A sign in Space, Part 3: I shouldve researched a little more, the SigMF format
I tried so many different things after being unsuccessful with trying to convert the raw data into several different wave file formats, such as using Python to…
- convert raw in all possible formats, signed/unsigned, integers and floats of all possible sizes, endianess
- Plotting stuff to get insight, nope
- Trying to make a FFT waterfall diagram for the whole 4 GB raw data, eating
up all my RAM, getting on a fight with Linux’ OOM-killer (256 GB wasn’t
enough and
matplotlib.pyplot.specgram
is kind of, err, hungry)
Then I looked into the metadata files more closely and realized: “He, I know it’s not FITS but it looks like a standard so do your research!”
OK, turns out there’s this format called SigMF and there is a Python module so I installed it, read the very simple documentation and I get data with which I can hopefully work; taking the data from the Green Bank Observatory now:
In [90]: import sigmf
In [91]: handle = sigmf.sigmffile.fromfile('A_Sign_in_Space-GBT.sigmf')

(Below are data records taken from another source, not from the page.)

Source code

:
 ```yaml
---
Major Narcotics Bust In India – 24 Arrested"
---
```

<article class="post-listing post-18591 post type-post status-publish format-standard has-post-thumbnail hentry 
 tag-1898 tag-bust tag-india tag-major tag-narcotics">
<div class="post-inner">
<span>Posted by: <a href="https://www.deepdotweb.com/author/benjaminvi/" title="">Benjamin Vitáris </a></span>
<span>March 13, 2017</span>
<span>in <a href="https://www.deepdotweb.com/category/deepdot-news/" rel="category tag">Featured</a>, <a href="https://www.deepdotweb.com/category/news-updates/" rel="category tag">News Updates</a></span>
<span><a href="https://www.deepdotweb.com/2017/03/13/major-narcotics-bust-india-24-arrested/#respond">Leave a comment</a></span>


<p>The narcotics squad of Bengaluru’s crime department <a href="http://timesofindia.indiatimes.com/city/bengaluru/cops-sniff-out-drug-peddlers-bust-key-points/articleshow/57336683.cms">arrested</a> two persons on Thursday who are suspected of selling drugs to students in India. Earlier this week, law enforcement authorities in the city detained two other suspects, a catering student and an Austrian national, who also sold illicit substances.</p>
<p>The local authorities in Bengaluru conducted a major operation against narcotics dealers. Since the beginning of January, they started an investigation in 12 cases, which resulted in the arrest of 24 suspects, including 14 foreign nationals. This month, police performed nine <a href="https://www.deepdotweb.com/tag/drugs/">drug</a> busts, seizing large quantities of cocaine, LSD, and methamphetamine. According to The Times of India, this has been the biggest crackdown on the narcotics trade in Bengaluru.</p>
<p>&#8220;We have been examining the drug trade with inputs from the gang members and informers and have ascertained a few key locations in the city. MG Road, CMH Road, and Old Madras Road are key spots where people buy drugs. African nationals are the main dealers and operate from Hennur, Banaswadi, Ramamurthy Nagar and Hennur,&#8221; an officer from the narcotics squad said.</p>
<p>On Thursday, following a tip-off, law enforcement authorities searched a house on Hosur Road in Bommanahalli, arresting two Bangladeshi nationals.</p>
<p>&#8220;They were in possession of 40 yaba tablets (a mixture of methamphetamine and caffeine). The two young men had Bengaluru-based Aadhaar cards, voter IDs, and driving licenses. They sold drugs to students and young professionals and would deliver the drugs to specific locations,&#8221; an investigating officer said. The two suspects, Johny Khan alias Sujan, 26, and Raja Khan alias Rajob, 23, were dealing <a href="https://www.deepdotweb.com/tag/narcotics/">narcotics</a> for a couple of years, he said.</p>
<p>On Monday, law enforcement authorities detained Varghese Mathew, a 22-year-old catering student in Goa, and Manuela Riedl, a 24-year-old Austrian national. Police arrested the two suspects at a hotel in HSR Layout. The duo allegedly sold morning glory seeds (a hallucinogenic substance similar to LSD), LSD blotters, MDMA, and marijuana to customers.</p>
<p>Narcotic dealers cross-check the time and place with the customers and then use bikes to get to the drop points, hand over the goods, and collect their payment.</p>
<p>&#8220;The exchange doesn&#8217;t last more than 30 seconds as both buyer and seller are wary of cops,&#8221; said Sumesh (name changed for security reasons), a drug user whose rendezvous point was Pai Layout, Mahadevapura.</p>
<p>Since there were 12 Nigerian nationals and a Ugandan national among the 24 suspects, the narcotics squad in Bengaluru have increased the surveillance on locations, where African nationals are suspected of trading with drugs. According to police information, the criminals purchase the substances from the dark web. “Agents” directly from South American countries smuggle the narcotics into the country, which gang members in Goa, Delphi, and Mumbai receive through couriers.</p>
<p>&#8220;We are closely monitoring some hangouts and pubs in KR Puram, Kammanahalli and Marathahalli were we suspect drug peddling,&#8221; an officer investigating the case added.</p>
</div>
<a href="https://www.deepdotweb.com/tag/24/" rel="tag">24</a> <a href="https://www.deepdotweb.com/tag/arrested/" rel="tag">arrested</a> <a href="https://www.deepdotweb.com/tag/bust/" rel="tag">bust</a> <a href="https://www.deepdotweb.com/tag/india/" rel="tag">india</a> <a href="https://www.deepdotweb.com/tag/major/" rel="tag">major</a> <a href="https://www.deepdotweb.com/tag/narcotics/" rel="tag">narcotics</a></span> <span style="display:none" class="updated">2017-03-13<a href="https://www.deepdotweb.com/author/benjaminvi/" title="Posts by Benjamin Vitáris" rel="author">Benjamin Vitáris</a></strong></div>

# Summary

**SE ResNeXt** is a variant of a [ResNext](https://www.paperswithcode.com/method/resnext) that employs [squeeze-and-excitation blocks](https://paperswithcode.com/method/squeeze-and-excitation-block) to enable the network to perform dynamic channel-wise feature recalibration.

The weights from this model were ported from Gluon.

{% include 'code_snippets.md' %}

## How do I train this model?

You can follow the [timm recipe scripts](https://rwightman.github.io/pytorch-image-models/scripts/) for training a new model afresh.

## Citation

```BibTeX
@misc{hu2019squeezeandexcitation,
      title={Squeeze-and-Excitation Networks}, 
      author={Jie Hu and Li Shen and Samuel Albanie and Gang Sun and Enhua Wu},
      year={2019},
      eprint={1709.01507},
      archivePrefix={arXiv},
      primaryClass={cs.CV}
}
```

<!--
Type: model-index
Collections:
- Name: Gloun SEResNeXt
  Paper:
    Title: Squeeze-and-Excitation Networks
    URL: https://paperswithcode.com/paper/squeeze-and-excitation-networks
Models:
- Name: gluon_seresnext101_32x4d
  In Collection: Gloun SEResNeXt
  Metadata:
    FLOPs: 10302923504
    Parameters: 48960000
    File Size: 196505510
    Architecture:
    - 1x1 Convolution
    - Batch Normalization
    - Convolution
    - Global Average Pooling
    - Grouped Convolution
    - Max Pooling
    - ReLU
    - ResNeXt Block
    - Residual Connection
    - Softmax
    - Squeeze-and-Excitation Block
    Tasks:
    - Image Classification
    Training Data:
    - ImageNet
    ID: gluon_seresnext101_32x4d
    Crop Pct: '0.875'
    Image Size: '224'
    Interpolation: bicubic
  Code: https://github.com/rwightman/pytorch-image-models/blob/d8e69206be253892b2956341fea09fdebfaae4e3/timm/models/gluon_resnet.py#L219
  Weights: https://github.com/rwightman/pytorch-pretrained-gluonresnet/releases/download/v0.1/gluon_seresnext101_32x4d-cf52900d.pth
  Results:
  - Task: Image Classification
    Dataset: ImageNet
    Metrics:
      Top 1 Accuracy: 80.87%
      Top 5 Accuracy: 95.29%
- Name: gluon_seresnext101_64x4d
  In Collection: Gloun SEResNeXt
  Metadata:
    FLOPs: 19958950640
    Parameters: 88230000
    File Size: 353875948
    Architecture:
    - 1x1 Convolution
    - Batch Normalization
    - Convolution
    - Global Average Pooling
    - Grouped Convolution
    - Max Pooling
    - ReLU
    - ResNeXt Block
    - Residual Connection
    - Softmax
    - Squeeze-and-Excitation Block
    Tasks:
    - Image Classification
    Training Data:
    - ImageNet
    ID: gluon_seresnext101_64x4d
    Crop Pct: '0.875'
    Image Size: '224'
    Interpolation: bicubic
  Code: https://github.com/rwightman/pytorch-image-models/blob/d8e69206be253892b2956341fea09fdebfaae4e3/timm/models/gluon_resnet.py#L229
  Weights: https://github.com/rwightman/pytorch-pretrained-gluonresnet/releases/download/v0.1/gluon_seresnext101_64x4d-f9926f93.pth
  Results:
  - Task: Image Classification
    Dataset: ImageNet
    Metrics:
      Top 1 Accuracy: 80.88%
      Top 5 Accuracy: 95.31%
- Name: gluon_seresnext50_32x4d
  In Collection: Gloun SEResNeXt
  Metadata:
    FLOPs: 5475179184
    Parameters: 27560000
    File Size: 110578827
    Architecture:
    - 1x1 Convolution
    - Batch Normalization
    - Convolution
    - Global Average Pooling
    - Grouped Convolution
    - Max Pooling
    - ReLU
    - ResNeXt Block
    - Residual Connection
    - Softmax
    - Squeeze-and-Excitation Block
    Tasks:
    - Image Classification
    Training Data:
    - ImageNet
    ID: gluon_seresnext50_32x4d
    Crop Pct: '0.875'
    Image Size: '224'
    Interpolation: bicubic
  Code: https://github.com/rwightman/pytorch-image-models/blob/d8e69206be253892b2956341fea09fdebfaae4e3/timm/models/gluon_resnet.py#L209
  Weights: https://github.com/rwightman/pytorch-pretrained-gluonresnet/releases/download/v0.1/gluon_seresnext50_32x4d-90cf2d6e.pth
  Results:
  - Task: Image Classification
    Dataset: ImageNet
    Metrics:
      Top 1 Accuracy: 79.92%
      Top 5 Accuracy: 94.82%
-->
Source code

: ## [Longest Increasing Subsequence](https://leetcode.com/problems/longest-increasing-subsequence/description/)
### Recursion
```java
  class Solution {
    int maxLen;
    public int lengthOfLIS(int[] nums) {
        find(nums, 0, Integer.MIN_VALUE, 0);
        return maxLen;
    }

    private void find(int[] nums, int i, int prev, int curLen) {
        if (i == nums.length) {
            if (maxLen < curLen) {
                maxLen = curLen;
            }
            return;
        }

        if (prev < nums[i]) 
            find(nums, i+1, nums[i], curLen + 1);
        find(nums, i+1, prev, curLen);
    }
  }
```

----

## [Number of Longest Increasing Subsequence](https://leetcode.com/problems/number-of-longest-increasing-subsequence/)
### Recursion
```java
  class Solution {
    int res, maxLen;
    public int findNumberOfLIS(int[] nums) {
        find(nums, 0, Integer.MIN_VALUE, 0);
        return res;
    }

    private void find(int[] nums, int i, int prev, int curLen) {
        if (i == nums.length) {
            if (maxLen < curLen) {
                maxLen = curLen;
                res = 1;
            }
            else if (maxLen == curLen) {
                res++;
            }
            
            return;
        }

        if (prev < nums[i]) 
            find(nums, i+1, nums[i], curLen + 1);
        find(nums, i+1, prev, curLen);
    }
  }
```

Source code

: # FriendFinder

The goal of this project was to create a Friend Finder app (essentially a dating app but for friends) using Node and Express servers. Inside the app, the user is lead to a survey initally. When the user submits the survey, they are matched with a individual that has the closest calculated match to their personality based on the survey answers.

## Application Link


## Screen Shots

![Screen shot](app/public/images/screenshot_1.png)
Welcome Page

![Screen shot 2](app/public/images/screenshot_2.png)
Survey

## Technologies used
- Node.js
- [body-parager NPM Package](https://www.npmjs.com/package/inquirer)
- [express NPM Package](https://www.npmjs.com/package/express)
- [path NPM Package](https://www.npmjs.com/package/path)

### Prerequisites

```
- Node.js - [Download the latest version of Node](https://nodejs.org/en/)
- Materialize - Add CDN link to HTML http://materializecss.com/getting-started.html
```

In [92]: GBT = handle.read_samples()
In [92]: type(GBT)
Out[92]: numpy.ndarray
In [93]: GBT[0:3]
Out[93]: array([0.+0.j, 0.+0.j, 0.+0.j], dtype=complex64)
In [94]: GBT[0:8]
Out[94]:
array([0.+0.j, 0.+0.j, 0.+0.j, 0.+0.j, 0.+0.j, 0.+0.j, 0.+0.j, 0.+0.j],
dtype=complex64)
Ohooo, it is IQ-data, but 64 bits! No wonder I ended up nowhere with my simple naive digging. OK, now let me see where this will lead to…
Fun fact: There’s even a GNU Radio Block for this data, which is real neat. Haven’t installed it yet because out-of-tree modules are the Road To Madness™, but let’s see.